Metalmeccanici della pianura: da quelli della Selcom, che nell’autunno del 2016 temettero la chiusura dell’azienda, agli operai della Motori Minarelli, alla quarta procedura di mobilità in meno di dieci anni. Ci sono anche i lavoratori delle aziende-modello. «Chi è venuto a marciare qui ha imparato a lavorare in Demm». Sembrano passati secoli, ma non è così. Mario D’Isanti entrò in azienda nel 1995: «Venni da Napoli con mia sorella. Rifiutai diversi lavori, prima di entrare in Demm. Ora ho una moglie precaria e due figli, sto pensando di andarmene. Anche all’estero». Marta ha 19 anni e una tuta blu che non è sua: «Sono figlia di operai, i miei genitori lavorano lì. Mi sono iscritta a un corso per lavorare in banca. Non trovavo la mia facoltà e non volevo gravare sul bilancio ora. I giovani per avere un futuro non possono stare qui, questo paese sta andando in malora. Doversi allontanare da casa perché non ci sono le condizioni per lavorare è degradante». Hanno qualche anno in meno i ragazzi del liceo Montessori-Da Vinci, una trentina: «Ci sono i nostri genitori e i nostri amici lì dentro. Fabbriche che prima accoglievano i ragazzi ora faticano a creare lavoro — raccontano Romeo e Giorgia, i rappresentanti d’istituto —. Noi vorremmo restare, siamo qui anche per questo». Dal secondo piano del suo appartamento, Gianfranco guarda il serpentone che si snoda lungo dalla fabbrica al campanile. Scuote la testa: «Ci ho lavorato sedici anni in Daldi, sono entrato nel ’52. Eravamo in 1.300. Mio padre c’è stato quarant’anni. Esportavamo in tutto il mondo. Mi fa molto male questa cosa».

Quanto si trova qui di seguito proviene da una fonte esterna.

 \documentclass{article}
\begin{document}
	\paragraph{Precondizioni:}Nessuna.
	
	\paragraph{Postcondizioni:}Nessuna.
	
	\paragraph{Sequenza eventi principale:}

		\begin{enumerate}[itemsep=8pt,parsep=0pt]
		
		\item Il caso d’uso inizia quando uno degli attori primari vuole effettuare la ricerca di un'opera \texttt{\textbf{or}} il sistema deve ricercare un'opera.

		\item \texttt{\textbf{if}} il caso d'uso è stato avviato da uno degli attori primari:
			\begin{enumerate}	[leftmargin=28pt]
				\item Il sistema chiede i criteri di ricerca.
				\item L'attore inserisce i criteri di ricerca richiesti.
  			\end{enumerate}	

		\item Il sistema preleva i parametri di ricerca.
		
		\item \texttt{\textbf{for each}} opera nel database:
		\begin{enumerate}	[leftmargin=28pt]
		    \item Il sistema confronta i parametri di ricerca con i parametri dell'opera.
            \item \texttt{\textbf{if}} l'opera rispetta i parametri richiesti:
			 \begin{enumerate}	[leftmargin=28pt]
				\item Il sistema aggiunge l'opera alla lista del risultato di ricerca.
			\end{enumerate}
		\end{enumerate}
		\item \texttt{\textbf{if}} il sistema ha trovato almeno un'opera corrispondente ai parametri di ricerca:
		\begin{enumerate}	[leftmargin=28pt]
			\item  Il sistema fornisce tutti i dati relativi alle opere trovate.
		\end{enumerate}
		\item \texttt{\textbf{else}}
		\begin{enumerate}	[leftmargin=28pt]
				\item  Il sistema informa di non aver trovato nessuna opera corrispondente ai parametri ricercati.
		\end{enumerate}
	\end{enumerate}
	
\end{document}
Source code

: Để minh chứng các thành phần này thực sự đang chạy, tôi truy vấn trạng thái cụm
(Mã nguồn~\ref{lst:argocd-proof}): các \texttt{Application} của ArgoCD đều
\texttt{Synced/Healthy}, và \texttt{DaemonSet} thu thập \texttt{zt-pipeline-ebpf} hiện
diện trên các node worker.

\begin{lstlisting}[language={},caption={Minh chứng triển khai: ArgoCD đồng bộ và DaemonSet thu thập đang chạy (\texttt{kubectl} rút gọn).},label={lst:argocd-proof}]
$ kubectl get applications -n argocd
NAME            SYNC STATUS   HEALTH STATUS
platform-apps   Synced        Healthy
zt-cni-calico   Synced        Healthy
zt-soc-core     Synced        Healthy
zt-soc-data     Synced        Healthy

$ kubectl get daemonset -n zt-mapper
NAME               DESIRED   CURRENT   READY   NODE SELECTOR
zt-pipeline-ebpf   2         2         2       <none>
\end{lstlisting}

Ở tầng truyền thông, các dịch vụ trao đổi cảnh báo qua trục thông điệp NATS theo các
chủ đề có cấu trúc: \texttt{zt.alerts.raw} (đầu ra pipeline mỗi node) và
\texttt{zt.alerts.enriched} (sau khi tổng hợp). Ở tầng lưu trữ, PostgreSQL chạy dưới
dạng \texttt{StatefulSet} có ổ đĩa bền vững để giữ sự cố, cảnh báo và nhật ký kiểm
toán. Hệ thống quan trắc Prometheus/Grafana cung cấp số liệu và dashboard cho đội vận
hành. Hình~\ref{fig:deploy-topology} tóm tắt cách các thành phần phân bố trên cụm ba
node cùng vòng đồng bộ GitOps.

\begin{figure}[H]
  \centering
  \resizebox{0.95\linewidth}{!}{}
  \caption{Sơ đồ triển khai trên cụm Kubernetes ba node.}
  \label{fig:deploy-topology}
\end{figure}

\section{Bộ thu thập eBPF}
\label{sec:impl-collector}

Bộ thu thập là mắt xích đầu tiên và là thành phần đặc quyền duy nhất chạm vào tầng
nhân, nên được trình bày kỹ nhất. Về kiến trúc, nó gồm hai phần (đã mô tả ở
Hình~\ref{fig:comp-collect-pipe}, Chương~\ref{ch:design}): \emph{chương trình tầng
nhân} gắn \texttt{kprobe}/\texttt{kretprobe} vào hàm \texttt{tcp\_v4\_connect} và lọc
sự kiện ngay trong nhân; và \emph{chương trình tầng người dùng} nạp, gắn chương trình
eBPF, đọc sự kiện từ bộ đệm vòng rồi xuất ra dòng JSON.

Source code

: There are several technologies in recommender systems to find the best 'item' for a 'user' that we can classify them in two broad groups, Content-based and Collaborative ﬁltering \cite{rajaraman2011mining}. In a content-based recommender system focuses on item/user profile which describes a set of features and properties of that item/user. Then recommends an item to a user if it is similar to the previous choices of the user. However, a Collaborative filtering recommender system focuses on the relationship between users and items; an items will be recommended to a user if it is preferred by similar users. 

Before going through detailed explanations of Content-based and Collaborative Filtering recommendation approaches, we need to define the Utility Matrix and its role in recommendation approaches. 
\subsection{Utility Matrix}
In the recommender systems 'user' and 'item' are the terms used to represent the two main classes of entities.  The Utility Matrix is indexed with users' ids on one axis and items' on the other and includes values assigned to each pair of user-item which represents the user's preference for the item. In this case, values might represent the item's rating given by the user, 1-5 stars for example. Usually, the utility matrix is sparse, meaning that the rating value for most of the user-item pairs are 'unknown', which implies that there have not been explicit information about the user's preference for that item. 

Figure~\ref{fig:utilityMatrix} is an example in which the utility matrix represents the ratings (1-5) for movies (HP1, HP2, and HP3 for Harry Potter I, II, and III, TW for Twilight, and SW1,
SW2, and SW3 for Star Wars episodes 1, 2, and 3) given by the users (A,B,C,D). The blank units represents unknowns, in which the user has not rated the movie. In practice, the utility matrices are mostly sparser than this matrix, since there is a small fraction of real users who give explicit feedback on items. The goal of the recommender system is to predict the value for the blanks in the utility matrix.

Dalla Demm dipende l’economia del territorio. Lo sa Emanuela, che aveva il padre caporeparto in fabbrica e ora lavora in cartoleria: «Ci sono famiglie che faticano a pagare libri e mensa. Essere solidali è una questione di coscienza, questa era la nostra Fiat». C’è la politica. L’assessore regionale ai Trasporti Raffaele Donini promette che viale Aldo Moro farà fretta al governo per sbloccare il rinnovo della cassa integrazione: «Qui serve un acquirente industriale, non avventurieri. Noi possiamo garantire impegni sugli investimenti infrastrutturali». Igor Taruffi di Sinistra Italiana chiede al governo di «trovare una soluzione anche forzando un po’ le regole». Il segretario regionale della Fiom Bruno Papignani invita a fare presto: «I tempi della politica non sono quelli del pane, non si può continuare così. C’è un commissario straordinario che l’ha presa troppo sottogamba».
La manifestazione, se non altro, è riuscita: «Cercavamo solidarietà e l’abbiamo trovata, adesso dobbiamo arrivare al risultato», commenta Amos Vezzali delle tute blu Cgil. Perché il prezzo da pagare potrebbe essere drammatico. Lo sa Marino Mazzini della Fim, che ha iniziato lavorando in Demm: «Rischiamo di perdere una scuola di vita». Si parla di due possibili acquirenti, uno italiano e uno straniero. Ma il tempo stringe: la Daldi va salvata entro luglio 2018.